Information supplied —
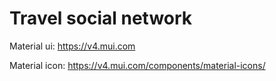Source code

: # Travel social network


Material ui: https://v4.mui.com

Material icon: https://v4.mui.com/components/material-icons/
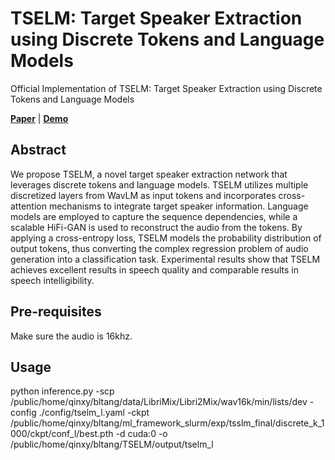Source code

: # TSELM: Target Speaker Extraction using Discrete Tokens and Language Models
Official Implementation of TSELM: Target Speaker Extraction using Discrete Tokens and Language Models

 [**Paper**](https://arxiv.org/abs/2409.07841)
| [**Demo**](https://beilong-tang.github.io/TSELM.demo/)

## Abstract
We propose TSELM, a novel target speaker extraction network that leverages discrete tokens and language models.
TSELM utilizes multiple discretized layers from WavLM as input
tokens and incorporates cross-attention mechanisms to integrate
target speaker information. Language models are employed to
capture the sequence dependencies, while a scalable HiFi-GAN
is used to reconstruct the audio from the tokens. By applying a
cross-entropy loss, TSELM models the probability distribution of
output tokens, thus converting the complex regression problem of
audio generation into a classification task. Experimental results
show that TSELM achieves excellent results in speech quality
and comparable results in speech intelligibility.


## Pre-requisites

Make sure the audio is 16khz. 


## Usage 


python inference.py -scp /public/home/qinxy/bltang/data/LibriMix/Libri2Mix/wav16k/min/lists/dev -config ./config/tselm_l.yaml -ckpt /public/home/qinxy/bltang/ml_framework_slurm/exp/tsslm_final/discrete_k_1000/ckpt/conf_l/best.pth -d cuda:0 -o /public/home/qinxy/bltang/TSELM/output/tselm_l
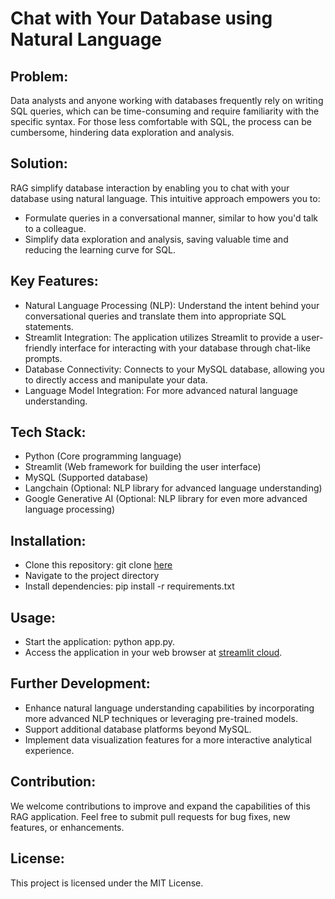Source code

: # Chat with Your Database using Natural Language

## Problem:
Data analysts and anyone working with databases frequently rely on writing SQL queries, which can be time-consuming and require familiarity with the specific syntax.
For those less comfortable with SQL, the process can be cumbersome, hindering data exploration and analysis.

## Solution:
RAG simplify database interaction by enabling you to chat with your database using natural language. This intuitive approach empowers you to:
- Formulate queries in a conversational manner, similar to how you'd talk to a colleague.
- Simplify data exploration and analysis, saving valuable time and reducing the learning curve for SQL.

## Key Features:
- Natural Language Processing (NLP): Understand the intent behind your conversational queries and translate them into appropriate SQL statements.
- Streamlit Integration: The application utilizes Streamlit to provide a user-friendly interface for interacting with your database through chat-like prompts.
- Database Connectivity: Connects to your MySQL database, allowing you to directly access and manipulate your data.
- Language Model Integration: For more advanced natural language understanding.

## Tech Stack:
- Python (Core programming language)
- Streamlit (Web framework for building the user interface)
- MySQL (Supported database)
- Langchain (Optional: NLP library for advanced language understanding)
- Google Generative AI (Optional: NLP library for even more advanced language processing)

## Installation:
- Clone this repository: git clone [here](https://github.com/sanji77th/sql-natural-language-query-RAG-app)
- Navigate to the project directory 
- Install dependencies: pip install -r requirements.txt 

## Usage:
- Start the application: python app.py.
- Access the application in your web browser at [streamlit cloud](https://sql-natural-language-query-rag-app.streamlit.app/).

## Further Development:
- Enhance natural language understanding capabilities by incorporating more advanced NLP techniques or leveraging pre-trained models.
- Support additional database platforms beyond MySQL.
- Implement data visualization features for a more interactive analytical experience.

## Contribution:
We welcome contributions to improve and expand the capabilities of this RAG application. Feel free to submit pull requests for bug fixes, new features, or enhancements.

## License:
This project is licensed under the MIT License.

Task statement — Scan the data above. Return every line with "github" in it.

Task result —
| [**Demo**](https://beilong-tang.github.io/TSELM.demo/)
- Clone this repository: git clone [here](https://github.com/sanji77th/sql-natural-language-query-RAG-app)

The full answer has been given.